Retype the material below exactly, from its first line through the line with "Note that this"; the pictures stay out.
------------
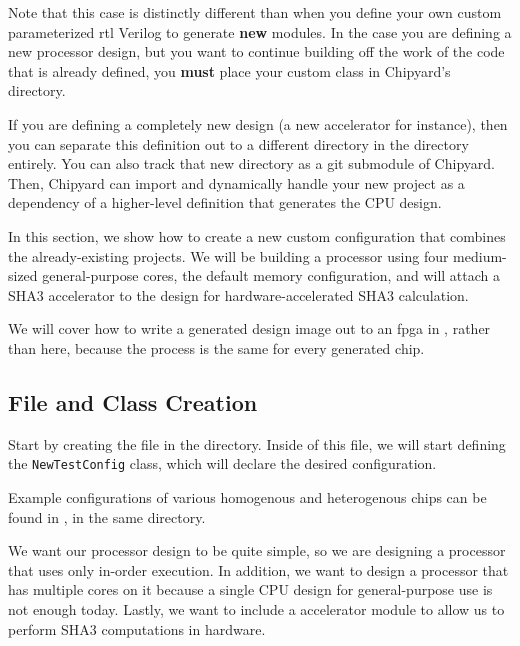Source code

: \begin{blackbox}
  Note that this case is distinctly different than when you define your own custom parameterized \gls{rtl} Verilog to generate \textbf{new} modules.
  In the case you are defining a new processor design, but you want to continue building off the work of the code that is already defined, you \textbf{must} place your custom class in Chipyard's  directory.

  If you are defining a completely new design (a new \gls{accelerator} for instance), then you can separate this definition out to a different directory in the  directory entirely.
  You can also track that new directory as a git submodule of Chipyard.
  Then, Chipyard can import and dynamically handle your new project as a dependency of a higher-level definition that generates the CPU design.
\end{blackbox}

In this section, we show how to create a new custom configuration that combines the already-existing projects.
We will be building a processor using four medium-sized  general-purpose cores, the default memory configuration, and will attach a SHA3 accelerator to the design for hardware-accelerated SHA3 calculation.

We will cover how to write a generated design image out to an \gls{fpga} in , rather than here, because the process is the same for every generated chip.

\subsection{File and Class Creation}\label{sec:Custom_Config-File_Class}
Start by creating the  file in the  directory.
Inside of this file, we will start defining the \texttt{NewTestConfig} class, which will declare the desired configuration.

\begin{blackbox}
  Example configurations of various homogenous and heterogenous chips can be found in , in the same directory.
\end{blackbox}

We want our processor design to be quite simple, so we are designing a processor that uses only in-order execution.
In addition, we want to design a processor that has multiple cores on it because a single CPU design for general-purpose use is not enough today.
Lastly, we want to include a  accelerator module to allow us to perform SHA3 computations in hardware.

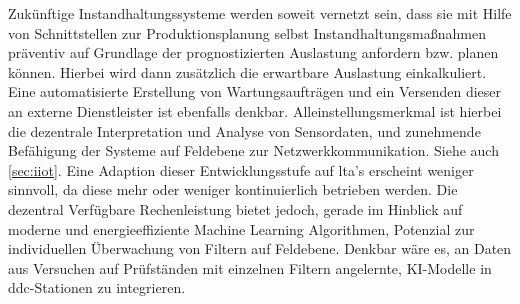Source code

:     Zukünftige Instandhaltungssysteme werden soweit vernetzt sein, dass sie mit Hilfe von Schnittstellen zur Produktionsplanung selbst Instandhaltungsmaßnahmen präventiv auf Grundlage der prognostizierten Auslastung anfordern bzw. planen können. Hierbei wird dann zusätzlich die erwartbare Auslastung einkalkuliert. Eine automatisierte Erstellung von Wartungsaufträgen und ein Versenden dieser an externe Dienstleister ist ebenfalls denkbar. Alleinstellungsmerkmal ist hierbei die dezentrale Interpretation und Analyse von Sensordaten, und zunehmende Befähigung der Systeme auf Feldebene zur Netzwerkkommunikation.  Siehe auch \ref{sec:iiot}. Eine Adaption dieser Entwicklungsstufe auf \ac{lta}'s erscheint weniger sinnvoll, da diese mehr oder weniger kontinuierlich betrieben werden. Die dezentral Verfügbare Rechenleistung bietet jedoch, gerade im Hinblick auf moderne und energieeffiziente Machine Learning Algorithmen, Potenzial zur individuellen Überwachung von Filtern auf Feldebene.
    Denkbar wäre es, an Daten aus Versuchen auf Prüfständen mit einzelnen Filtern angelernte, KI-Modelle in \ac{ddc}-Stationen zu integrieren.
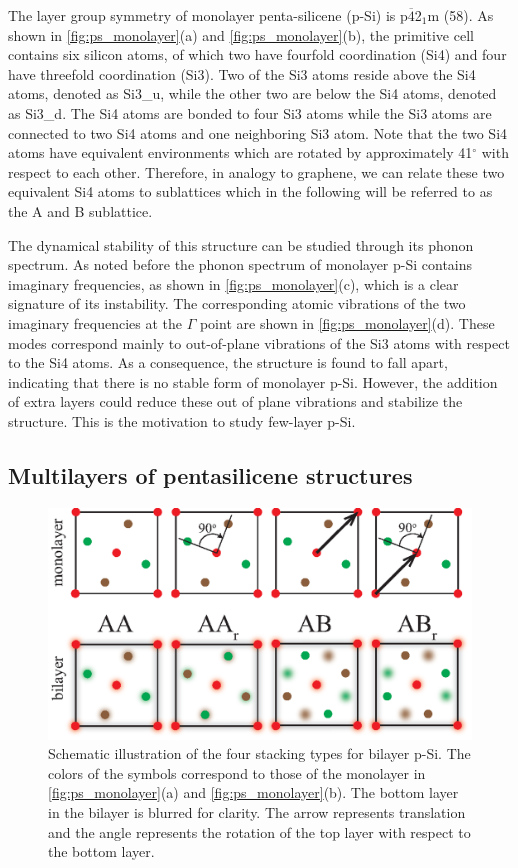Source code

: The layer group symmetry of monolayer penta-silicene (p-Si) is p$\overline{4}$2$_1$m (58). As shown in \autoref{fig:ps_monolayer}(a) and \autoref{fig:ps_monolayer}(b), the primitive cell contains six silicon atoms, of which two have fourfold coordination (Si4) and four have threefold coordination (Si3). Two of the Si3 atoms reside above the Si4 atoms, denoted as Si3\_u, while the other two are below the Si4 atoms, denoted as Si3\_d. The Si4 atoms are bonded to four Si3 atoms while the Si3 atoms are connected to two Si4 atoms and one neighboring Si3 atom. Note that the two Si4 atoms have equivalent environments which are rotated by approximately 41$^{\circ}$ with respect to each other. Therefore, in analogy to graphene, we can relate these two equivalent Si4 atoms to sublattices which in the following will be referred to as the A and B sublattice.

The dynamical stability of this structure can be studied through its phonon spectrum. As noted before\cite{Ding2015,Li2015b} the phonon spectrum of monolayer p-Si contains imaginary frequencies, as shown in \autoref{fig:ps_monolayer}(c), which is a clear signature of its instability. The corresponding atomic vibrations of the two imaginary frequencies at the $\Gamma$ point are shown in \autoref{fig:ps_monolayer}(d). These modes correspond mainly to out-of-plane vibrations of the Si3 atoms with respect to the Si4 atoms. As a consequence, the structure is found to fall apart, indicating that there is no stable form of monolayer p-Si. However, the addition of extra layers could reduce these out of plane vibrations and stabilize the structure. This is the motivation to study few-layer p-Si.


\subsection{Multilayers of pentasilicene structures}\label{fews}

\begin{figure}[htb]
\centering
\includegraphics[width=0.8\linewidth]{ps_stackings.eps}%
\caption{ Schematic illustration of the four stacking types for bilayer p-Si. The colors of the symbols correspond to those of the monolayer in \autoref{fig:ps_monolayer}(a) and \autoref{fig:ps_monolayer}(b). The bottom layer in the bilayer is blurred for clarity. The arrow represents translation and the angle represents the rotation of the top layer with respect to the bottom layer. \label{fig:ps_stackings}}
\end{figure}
------------
**Problem solution**
Source code

: \begin{blackbox}
  Note that this case is distinctly different than when you define your own custom parameterized \gls{rtl} Verilog to generate \textbf{new} modules.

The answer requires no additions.